• Vaccine;
  • Q fever;
  • C. burnetii ;
  • systematic review;
  • sheep;
  • goat


Q fever in humans and coxiellosis in livestock are both caused by Coxiella burnetii. The public health importance of vaccination against C. burnetii shedding from sheep and goats was evaluated using systematic review and meta-analysis to provide evidence for policy direction to prevent potential zoonotic spread. Publications reporting shedding of C. burnetii in vaginal and uterine secretions, milk, placenta and faeces were included. A single observational (one goat) and seven experimental (four goat and three sheep) vaccine studies were included in the review. No relevant publications on other interventions were identified.
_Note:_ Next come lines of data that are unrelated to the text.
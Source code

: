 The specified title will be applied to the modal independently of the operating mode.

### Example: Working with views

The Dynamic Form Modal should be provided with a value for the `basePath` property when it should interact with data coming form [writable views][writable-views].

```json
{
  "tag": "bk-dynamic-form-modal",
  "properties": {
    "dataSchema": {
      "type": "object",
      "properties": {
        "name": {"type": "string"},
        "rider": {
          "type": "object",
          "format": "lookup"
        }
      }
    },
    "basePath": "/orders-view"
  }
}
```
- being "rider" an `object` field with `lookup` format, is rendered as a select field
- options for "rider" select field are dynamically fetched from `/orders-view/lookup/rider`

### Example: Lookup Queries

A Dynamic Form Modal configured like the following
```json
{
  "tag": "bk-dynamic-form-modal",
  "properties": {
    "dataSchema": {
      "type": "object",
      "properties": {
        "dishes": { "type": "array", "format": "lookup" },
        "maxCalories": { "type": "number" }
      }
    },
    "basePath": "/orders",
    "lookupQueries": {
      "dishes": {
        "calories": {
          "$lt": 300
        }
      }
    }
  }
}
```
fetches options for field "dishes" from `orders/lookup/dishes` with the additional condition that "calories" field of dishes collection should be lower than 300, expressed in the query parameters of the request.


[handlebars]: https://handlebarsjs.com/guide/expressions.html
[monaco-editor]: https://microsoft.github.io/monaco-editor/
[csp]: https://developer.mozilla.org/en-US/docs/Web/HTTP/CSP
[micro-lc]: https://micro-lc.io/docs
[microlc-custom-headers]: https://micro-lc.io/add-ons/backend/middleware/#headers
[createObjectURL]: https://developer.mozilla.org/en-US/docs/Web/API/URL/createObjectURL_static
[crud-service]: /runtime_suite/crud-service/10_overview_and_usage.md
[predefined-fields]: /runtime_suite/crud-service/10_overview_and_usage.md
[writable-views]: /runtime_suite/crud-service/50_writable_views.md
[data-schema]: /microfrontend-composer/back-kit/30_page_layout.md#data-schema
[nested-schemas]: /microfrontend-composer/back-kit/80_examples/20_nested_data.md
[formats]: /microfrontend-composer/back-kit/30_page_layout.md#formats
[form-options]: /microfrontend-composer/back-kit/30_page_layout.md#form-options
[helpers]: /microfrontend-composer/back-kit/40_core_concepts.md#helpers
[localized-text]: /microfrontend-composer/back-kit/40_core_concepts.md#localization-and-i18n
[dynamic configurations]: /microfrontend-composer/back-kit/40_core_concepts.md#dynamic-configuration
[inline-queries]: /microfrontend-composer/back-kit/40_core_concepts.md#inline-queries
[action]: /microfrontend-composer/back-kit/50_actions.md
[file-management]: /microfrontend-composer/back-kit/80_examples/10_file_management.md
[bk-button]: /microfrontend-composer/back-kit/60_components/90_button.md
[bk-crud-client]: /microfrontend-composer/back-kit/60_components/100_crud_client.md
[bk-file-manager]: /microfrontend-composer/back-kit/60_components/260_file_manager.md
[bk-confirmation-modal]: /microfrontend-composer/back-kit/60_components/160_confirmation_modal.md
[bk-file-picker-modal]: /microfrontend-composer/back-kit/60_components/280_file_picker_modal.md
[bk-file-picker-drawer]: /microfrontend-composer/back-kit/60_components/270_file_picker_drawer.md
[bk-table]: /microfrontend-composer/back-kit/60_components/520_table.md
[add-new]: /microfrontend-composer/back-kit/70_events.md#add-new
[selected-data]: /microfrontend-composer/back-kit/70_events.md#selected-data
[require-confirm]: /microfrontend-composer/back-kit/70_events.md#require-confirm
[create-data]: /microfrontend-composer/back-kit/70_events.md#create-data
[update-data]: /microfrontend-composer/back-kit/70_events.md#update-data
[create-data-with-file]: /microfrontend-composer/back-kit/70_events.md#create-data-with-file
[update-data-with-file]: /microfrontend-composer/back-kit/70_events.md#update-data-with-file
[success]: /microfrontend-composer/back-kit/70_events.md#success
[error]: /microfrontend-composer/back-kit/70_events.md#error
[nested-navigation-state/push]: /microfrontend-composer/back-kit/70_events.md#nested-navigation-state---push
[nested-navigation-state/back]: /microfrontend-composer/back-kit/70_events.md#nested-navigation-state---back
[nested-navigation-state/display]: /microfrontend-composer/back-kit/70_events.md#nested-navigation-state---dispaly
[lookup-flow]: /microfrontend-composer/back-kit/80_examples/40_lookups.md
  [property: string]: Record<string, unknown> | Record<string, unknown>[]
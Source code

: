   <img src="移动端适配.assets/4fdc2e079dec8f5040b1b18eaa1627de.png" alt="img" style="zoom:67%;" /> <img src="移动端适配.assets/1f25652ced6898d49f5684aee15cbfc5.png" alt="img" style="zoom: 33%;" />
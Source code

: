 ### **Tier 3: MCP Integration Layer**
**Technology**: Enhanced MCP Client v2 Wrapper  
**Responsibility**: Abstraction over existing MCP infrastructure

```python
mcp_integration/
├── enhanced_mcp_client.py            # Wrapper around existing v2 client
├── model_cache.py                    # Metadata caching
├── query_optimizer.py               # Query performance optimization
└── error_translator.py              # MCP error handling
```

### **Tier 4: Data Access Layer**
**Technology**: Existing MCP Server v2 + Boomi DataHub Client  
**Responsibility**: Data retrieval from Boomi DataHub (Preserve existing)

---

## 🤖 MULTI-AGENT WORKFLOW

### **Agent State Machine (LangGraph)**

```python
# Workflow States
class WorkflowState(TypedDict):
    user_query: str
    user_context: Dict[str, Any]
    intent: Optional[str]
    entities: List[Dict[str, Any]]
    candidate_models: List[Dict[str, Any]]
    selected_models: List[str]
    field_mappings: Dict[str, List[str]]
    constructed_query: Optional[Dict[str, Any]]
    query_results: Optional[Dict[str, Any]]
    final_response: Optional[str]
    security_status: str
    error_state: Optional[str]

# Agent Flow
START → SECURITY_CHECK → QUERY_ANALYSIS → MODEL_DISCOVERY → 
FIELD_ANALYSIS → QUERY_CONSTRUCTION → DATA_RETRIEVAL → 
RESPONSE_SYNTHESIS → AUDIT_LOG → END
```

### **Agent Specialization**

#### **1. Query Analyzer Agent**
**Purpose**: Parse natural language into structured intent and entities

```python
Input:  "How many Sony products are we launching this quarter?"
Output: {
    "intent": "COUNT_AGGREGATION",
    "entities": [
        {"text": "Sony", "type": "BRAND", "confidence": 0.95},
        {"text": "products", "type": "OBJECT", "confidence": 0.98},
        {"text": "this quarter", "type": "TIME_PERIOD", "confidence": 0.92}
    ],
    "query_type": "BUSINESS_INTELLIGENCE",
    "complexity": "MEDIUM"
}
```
Random effects meta-analyses were performed for the risk of shedding in individuals in the control and vaccinated groups and for the mean difference in the level of bacterial shedding in sheep and goats stratified by age and previous exposure status. Limited data were available for further analytic evaluation. From the pooled analysis, an inactivated phase I vaccine significantly reduced the risk of shedding from uterine (RR = 0.10; 95%CI 0.05–0.20) secretions in previously sensitized goats. Individual studies reported significant risk reduction in milk (RR = 0.03; 95%CI 0.01–0.26), vaginal secretions (RR = 0.40; 95%CI 0.22–0.75) and faeces (RR = 0.79; 95%CI 0.63–0.97) from naïve goats. The pooled mean levels of bacteria shed from placental [mean difference (MD = −5.24 Log10; 95%CI −6.75 to −3.7)] and vaginal (MD = −1.78 Log10; 95%CI −2.19 to −1.38) routes were significantly decreased in vaccinated naïve goats compared with controls. Shedding through all other routes from vaccinated goats was not significantly different than shedding from control goats. No effect of vaccination was found on the risk of shedding or the mean level of shedding in vaccinated sheep compared with control sheep. Our conclusions are based on a limited amount of data with variable risk of systematic error.